Interesting Conversation
With respect to that Idiot Davis (see post below) I came upon this conversation in the comment section of Zorn's blog. Very interesting.
Observations, reports, tips, referrals and tirades
Observations, reports, tips, referrals and tirades
I'd like to thank you for reporting on this. Davis' comments are exceedingly ignorant, intolerant, and abominable!When will people realize that atheism is not a belief? It is the exact opposite of a belief! We all have the right not to have other people's beliefs imposed upon us. God is a belief. Prayer is a belief. Atheism is not.
ZORN REPLY -- I would differ a little bit about that...I would say that it's a belief that there is no supernatural intelligence that created and/or guides the world. It's not logically disprovable in that "God" is often simply the posited bottom of the bottomless riddle of existence. I don't see any point in quibbling about it beyond that, as, by its very nature, God is an untestable scientific hypothesis -- see Rusell's Teapot
http://en.wikipedia.org/wiki/Russell's_teapot
Eric -- I know you don't want to quibble too much about this point, but I think there is something to the comment that "atheism" is not a "belief." This is important, because many imagine that atheism is just another faith -- no more or less rational or reasonable than any other.
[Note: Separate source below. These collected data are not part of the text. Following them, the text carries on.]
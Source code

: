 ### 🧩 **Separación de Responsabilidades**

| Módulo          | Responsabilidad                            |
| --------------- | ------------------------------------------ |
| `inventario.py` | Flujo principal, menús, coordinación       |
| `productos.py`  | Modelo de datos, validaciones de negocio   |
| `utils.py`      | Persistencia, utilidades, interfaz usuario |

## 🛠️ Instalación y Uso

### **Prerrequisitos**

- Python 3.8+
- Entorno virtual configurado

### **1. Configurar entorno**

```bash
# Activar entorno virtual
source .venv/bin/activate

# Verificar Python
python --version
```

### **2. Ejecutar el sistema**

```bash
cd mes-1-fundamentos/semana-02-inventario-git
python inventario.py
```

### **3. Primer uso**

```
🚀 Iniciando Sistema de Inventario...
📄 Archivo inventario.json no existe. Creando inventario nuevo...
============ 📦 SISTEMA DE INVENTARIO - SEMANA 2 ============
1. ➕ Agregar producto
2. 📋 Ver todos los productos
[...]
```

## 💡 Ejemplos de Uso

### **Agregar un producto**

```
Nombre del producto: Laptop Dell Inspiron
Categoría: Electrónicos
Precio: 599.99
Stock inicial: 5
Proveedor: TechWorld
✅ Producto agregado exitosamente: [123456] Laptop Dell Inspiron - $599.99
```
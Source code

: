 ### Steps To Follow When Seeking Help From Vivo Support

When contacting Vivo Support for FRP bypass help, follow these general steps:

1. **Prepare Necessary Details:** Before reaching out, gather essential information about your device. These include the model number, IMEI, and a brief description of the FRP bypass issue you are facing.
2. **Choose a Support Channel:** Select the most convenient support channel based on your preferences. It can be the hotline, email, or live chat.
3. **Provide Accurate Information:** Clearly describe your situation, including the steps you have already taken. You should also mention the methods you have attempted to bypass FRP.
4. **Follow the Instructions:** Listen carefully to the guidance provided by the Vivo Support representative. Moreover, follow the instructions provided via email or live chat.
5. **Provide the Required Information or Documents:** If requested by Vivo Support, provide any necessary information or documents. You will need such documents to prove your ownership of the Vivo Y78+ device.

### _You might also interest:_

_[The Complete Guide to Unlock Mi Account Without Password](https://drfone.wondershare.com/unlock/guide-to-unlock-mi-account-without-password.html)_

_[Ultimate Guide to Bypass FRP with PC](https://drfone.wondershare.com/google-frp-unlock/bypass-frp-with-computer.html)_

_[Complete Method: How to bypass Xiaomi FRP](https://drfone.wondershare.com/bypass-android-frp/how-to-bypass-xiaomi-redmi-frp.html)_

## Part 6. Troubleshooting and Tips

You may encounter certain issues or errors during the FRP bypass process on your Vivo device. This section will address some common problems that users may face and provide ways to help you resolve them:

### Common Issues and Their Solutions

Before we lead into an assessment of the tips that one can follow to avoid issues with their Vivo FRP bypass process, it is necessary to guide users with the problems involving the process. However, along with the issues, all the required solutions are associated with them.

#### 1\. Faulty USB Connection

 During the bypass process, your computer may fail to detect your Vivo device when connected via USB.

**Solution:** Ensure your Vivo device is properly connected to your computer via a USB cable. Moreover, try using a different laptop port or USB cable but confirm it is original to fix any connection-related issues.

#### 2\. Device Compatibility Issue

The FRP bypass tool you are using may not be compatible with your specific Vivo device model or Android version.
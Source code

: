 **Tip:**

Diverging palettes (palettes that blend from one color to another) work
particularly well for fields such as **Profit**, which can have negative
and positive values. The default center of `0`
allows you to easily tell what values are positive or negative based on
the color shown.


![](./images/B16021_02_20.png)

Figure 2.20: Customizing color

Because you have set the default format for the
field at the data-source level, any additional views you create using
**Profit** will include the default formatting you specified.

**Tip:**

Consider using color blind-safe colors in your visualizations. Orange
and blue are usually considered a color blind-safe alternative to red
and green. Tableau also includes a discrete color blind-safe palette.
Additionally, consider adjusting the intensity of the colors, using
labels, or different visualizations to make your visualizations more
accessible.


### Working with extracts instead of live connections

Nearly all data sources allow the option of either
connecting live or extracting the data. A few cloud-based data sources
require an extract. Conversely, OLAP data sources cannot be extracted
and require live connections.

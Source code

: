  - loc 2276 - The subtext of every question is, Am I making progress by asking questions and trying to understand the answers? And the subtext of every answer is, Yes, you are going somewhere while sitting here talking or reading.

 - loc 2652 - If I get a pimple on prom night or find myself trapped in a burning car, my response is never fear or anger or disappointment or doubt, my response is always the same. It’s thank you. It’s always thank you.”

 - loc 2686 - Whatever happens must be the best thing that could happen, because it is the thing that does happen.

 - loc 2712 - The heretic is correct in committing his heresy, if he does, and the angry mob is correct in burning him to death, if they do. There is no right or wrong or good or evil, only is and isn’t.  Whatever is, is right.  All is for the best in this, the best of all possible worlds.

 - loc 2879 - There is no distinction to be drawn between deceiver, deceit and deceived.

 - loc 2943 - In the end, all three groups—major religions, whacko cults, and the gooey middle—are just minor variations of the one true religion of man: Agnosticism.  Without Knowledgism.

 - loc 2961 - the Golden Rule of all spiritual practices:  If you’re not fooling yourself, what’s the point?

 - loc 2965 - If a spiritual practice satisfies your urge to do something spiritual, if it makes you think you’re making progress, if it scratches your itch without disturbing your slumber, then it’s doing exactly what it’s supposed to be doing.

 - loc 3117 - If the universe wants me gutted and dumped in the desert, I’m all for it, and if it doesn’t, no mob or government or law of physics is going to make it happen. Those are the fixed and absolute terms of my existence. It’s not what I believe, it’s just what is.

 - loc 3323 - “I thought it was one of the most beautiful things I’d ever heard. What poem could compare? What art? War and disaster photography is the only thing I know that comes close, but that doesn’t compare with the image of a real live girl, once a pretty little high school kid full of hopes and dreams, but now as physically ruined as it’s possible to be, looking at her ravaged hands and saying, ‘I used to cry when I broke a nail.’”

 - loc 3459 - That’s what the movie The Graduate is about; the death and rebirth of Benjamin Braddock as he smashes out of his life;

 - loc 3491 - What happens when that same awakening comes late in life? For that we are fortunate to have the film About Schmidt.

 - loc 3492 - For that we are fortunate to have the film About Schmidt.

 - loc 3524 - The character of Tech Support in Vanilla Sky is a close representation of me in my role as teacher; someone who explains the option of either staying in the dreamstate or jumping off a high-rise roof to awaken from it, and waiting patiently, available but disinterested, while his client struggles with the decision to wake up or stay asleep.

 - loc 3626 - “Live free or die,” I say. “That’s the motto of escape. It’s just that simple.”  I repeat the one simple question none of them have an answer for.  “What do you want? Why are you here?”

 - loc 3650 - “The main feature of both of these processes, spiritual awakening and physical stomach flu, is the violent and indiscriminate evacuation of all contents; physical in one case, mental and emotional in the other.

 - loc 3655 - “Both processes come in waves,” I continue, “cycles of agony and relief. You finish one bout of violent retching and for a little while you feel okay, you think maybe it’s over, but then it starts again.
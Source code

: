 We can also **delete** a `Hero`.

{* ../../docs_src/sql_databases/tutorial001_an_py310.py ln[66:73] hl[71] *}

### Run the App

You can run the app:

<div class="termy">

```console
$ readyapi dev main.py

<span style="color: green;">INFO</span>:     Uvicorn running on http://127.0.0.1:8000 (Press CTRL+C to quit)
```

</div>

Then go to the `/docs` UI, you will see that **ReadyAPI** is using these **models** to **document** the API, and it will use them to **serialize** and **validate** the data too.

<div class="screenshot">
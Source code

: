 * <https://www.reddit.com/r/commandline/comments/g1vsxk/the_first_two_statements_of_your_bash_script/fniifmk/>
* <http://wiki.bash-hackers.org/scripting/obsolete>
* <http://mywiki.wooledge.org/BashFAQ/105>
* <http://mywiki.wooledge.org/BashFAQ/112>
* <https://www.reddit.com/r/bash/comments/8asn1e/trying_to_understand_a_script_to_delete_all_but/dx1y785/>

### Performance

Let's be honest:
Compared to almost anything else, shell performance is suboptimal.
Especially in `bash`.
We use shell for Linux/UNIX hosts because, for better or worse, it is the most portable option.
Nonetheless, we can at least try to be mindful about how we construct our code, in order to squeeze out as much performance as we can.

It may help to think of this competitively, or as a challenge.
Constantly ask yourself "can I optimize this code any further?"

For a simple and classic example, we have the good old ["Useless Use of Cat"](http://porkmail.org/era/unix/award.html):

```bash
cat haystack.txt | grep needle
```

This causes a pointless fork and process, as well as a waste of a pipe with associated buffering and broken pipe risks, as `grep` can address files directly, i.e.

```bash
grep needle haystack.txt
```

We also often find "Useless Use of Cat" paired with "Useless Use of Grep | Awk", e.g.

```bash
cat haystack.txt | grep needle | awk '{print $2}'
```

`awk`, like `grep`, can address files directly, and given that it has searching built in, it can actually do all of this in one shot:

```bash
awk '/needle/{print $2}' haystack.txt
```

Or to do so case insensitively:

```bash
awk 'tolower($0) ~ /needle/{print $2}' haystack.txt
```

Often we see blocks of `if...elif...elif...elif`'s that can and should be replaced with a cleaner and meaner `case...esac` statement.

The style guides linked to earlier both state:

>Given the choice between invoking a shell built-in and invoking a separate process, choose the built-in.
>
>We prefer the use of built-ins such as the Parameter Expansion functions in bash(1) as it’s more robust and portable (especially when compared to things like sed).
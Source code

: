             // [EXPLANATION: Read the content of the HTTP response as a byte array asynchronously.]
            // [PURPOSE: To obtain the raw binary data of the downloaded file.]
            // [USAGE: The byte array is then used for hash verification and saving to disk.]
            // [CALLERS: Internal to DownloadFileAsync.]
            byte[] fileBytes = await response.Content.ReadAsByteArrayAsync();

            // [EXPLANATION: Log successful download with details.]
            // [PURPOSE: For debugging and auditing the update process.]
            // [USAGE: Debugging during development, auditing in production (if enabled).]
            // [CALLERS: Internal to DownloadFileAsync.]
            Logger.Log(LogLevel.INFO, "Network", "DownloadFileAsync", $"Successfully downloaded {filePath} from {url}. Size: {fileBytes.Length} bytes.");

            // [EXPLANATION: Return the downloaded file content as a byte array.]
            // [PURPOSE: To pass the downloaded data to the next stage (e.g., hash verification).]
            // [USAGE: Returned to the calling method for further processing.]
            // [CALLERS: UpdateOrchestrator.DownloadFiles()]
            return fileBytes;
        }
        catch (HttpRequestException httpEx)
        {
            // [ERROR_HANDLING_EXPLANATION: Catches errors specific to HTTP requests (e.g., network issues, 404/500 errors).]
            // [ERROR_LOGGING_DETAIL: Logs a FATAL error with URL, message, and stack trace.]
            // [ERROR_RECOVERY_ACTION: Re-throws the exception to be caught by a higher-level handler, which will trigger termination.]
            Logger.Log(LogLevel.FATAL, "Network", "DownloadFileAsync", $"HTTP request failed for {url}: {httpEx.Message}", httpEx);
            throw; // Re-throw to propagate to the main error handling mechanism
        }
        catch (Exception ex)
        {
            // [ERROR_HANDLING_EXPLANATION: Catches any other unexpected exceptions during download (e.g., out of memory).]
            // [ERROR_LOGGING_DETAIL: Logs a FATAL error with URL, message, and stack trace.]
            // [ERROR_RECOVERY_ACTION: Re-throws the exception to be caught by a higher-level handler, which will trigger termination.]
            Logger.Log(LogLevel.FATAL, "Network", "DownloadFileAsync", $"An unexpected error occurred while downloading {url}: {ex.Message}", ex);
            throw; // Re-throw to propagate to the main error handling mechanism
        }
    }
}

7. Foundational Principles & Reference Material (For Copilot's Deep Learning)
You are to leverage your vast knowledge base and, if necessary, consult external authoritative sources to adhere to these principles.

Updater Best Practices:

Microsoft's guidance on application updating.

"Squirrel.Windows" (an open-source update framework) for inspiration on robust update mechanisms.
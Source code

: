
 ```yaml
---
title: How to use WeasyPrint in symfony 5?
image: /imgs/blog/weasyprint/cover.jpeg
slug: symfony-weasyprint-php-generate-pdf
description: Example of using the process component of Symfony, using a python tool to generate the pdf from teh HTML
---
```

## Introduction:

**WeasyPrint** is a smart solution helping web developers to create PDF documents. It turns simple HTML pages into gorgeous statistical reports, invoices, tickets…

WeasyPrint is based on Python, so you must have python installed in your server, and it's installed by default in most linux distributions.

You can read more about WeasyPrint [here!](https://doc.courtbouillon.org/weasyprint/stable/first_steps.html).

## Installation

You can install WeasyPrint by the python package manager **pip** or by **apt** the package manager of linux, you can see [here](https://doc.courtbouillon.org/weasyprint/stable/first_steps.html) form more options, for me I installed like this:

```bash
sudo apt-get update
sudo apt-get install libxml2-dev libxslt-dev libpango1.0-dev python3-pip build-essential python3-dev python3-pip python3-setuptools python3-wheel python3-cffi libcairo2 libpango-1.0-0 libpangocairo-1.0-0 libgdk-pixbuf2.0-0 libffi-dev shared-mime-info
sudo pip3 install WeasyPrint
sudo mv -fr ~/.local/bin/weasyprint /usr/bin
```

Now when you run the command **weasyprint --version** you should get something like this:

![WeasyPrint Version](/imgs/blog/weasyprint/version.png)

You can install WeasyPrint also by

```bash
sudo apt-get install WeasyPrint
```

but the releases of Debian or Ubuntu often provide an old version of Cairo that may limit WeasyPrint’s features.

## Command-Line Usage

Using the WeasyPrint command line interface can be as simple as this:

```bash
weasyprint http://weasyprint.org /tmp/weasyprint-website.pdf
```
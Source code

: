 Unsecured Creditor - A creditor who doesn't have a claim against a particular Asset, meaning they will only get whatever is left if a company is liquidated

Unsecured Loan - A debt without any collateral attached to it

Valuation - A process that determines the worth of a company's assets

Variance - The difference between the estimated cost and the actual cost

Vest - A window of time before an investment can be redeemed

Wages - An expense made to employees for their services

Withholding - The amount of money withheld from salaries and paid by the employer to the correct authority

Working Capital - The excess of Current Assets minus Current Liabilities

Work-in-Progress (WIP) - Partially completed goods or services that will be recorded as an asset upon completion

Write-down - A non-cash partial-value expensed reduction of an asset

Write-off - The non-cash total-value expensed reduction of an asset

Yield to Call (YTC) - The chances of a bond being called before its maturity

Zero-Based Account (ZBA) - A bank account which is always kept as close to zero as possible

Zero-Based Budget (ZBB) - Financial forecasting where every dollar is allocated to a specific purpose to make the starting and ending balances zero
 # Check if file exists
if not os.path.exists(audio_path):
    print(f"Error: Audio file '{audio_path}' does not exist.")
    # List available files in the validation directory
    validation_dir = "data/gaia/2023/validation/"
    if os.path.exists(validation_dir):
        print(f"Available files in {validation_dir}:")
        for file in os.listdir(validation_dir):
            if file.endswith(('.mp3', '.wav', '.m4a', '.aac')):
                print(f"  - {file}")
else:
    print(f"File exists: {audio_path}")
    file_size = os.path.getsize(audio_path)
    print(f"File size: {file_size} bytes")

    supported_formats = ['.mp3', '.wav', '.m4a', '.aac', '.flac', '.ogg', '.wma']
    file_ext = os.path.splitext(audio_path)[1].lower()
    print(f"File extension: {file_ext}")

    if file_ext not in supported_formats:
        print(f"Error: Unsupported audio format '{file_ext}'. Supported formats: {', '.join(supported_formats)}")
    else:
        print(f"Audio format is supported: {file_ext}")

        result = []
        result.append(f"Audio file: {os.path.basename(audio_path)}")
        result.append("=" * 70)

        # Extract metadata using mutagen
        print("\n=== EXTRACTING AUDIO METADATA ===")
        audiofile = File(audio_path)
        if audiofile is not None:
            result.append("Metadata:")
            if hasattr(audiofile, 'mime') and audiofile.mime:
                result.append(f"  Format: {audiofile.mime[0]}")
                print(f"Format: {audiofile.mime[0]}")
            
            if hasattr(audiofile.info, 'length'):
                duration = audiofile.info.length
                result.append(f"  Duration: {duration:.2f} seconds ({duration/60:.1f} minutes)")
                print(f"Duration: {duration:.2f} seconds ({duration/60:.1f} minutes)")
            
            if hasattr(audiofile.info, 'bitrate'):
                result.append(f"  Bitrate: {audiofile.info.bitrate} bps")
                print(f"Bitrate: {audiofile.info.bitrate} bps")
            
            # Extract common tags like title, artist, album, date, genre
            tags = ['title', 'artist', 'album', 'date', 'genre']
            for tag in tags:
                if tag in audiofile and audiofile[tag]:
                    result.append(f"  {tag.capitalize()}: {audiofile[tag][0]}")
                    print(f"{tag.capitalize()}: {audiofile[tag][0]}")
Atheists of course disagree with that notion. The reason they disagree is because, contrary to popular misconception, they don't actually pretend to know -- that is, have faith -- that there is no God. They don't assert the lack of God as a certainty in the way that believers assert God's existence as a certainty. Atheists freely acknowledge that they can't disprove God's existence. They may speculate that God's existence is unlikely, and some, such as Richard Dawkins, make philosophical arguments for why it seems to him particularly unlikely, but they don't claim certain knowledge, as do all ardent believers. They're pretty clear about that.
So, many then ask, what differentiates atheists from agnostics? The main thing is that atheists are much less accepting of faith than agnostics. They don't look at God as a 50/50 proposition. They compare belief in God to belief in celestial teapots in order to show that the belief is irrational -- inconsistent with how we approach any other question of fact.
That's not because they know that there is no God or have faith that there is no God, but because they know that -- with respect to these questions of ultimate reality -- it's plain that nobody knows what they're talking about, and faith is merely wishing it so or pretending at knowledge.
What atheists are against, then, is not God so much as faith -- belief. Maybe that's where Kevin is coming from.